▶ [WHAT IS NEEDED]
Your answer must be the full set of records, repeated exactly.

▶ [DATA TO PROCESS]
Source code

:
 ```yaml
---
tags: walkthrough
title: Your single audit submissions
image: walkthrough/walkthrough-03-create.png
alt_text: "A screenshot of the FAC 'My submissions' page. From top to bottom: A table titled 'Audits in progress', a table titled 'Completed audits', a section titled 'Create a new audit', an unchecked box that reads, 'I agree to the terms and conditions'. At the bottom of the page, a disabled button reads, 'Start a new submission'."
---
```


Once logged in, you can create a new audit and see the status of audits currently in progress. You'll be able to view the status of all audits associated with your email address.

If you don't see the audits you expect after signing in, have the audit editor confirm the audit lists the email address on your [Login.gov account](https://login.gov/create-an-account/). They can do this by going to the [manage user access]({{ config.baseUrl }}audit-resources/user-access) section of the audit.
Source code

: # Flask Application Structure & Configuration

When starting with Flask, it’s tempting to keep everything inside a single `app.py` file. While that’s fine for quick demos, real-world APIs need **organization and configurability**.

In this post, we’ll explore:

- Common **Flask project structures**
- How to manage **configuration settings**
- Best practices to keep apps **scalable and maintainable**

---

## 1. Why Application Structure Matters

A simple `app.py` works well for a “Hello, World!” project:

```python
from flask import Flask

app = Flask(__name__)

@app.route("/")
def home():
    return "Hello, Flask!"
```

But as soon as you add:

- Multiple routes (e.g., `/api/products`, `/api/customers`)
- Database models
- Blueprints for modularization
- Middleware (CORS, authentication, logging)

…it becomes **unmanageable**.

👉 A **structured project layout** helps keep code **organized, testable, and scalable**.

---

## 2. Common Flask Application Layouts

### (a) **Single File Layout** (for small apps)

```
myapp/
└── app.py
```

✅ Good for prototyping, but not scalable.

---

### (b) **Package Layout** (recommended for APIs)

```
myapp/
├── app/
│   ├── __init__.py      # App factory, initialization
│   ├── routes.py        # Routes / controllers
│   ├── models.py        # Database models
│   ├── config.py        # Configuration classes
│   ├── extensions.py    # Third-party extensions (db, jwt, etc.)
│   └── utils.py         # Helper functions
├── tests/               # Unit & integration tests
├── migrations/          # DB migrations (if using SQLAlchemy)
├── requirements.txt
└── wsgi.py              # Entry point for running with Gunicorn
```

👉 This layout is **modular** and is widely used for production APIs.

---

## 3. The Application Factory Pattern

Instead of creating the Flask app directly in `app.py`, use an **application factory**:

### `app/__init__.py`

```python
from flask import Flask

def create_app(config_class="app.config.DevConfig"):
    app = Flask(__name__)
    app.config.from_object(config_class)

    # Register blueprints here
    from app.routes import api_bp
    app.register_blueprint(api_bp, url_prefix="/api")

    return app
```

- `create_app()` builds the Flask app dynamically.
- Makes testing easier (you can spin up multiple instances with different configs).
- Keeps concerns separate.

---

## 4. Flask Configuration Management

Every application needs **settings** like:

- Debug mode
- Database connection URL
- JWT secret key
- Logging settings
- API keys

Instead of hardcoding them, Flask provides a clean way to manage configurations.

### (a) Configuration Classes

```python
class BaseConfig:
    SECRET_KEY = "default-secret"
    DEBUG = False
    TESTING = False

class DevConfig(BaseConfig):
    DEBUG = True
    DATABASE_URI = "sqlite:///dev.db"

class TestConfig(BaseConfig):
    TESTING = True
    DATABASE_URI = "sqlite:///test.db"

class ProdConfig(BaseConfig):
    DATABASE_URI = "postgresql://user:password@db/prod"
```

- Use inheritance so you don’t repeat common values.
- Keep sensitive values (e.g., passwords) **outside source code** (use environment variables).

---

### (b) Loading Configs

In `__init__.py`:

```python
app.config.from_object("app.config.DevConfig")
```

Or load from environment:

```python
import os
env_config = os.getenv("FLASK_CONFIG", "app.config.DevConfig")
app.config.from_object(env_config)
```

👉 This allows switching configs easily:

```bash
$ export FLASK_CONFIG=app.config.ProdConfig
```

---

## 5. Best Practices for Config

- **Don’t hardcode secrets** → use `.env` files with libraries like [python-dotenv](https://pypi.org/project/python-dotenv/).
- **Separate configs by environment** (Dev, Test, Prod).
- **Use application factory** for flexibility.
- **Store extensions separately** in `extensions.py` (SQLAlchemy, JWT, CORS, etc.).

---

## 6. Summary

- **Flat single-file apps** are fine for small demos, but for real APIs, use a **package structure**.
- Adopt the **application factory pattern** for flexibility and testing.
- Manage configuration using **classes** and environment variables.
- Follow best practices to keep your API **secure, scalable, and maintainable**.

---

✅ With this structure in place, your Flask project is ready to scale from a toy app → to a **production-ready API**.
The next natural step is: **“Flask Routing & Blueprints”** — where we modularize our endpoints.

▶ [RESULT OF THE TASK]
Source code

:
 ```yaml
---
tags: walkthrough
title: Your single audit submissions
image: walkthrough/walkthrough-03-create.png
alt_text: "A screenshot of the FAC 'My submissions' page. From top to bottom: A table titled 'Audits in progress', a table titled 'Completed audits', a section titled 'Create a new audit', an unchecked box that reads, 'I agree to the terms and conditions'. At the bottom of the page, a disabled button reads, 'Start a new submission'."
---
```


Once logged in, you can create a new audit and see the status of audits currently in progress. You'll be able to view the status of all audits associated with your email address.

If you don't see the audits you expect after signing in, have the audit editor confirm the audit lists the email address on your [Login.gov account](https://login.gov/create-an-account/). They can do this by going to the [manage user access]({{ config.baseUrl }}audit-resources/user-access) section of the audit.
Source code

: # Flask Application Structure & Configuration

When starting with Flask, it’s tempting to keep everything inside a single `app.py` file. While that’s fine for quick demos, real-world APIs need **organization and configurability**.

In this post, we’ll explore:

- Common **Flask project structures**
- How to manage **configuration settings**
- Best practices to keep apps **scalable and maintainable**

---

## 1. Why Application Structure Matters

A simple `app.py` works well for a “Hello, World!” project:

```python
from flask import Flask

app = Flask(__name__)

@app.route("/")
def home():
    return "Hello, Flask!"
```

But as soon as you add:

- Multiple routes (e.g., `/api/products`, `/api/customers`)
- Database models
- Blueprints for modularization
- Middleware (CORS, authentication, logging)

…it becomes **unmanageable**.

👉 A **structured project layout** helps keep code **organized, testable, and scalable**.

---

## 2. Common Flask Application Layouts

### (a) **Single File Layout** (for small apps)

```
myapp/
└── app.py
```

✅ Good for prototyping, but not scalable.

---

### (b) **Package Layout** (recommended for APIs)

```
myapp/
├── app/
│   ├── __init__.py      # App factory, initialization
│   ├── routes.py        # Routes / controllers
│   ├── models.py        # Database models
│   ├── config.py        # Configuration classes
│   ├── extensions.py    # Third-party extensions (db, jwt, etc.)
│   └── utils.py         # Helper functions
├── tests/               # Unit & integration tests
├── migrations/          # DB migrations (if using SQLAlchemy)
├── requirements.txt
└── wsgi.py              # Entry point for running with Gunicorn
```

👉 This layout is **modular** and is widely used for production APIs.

---

## 3. The Application Factory Pattern

Instead of creating the Flask app directly in `app.py`, use an **application factory**:

### `app/__init__.py`

```python
from flask import Flask

def create_app(config_class="app.config.DevConfig"):
    app = Flask(__name__)
    app.config.from_object(config_class)

    # Register blueprints here
    from app.routes import api_bp
    app.register_blueprint(api_bp, url_prefix="/api")

    return app
```

- `create_app()` builds the Flask app dynamically.
- Makes testing easier (you can spin up multiple instances with different configs).
- Keeps concerns separate.

---

## 4. Flask Configuration Management

Every application needs **settings** like:

- Debug mode
- Database connection URL
- JWT secret key
- Logging settings
- API keys

Instead of hardcoding them, Flask provides a clean way to manage configurations.

### (a) Configuration Classes

```python
class BaseConfig:
    SECRET_KEY = "default-secret"
    DEBUG = False
    TESTING = False

class DevConfig(BaseConfig):
    DEBUG = True
    DATABASE_URI = "sqlite:///dev.db"

class TestConfig(BaseConfig):
    TESTING = True
    DATABASE_URI = "sqlite:///test.db"

class ProdConfig(BaseConfig):
    DATABASE_URI = "postgresql://user:password@db/prod"
```

- Use inheritance so you don’t repeat common values.
- Keep sensitive values (e.g., passwords) **outside source code** (use environment variables).

---

### (b) Loading Configs

In `__init__.py`:

```python
app.config.from_object("app.config.DevConfig")
```

Or load from environment:

```python
import os
env_config = os.getenv("FLASK_CONFIG", "app.config.DevConfig")
app.config.from_object(env_config)
```

👉 This allows switching configs easily:

```bash
$ export FLASK_CONFIG=app.config.ProdConfig
```

---

## 5. Best Practices for Config

- **Don’t hardcode secrets** → use `.env` files with libraries like [python-dotenv](https://pypi.org/project/python-dotenv/).
- **Separate configs by environment** (Dev, Test, Prod).
- **Use application factory** for flexibility.
- **Store extensions separately** in `extensions.py` (SQLAlchemy, JWT, CORS, etc.).

---

## 6. Summary

- **Flat single-file apps** are fine for small demos, but for real APIs, use a **package structure**.
- Adopt the **application factory pattern** for flexibility and testing.
- Manage configuration using **classes** and environment variables.
- Follow best practices to keep your API **secure, scalable, and maintainable**.

---

✅ With this structure in place, your Flask project is ready to scale from a toy app → to a **production-ready API**.
The next natural step is: **“Flask Routing & Blueprints”** — where we modularize our endpoints.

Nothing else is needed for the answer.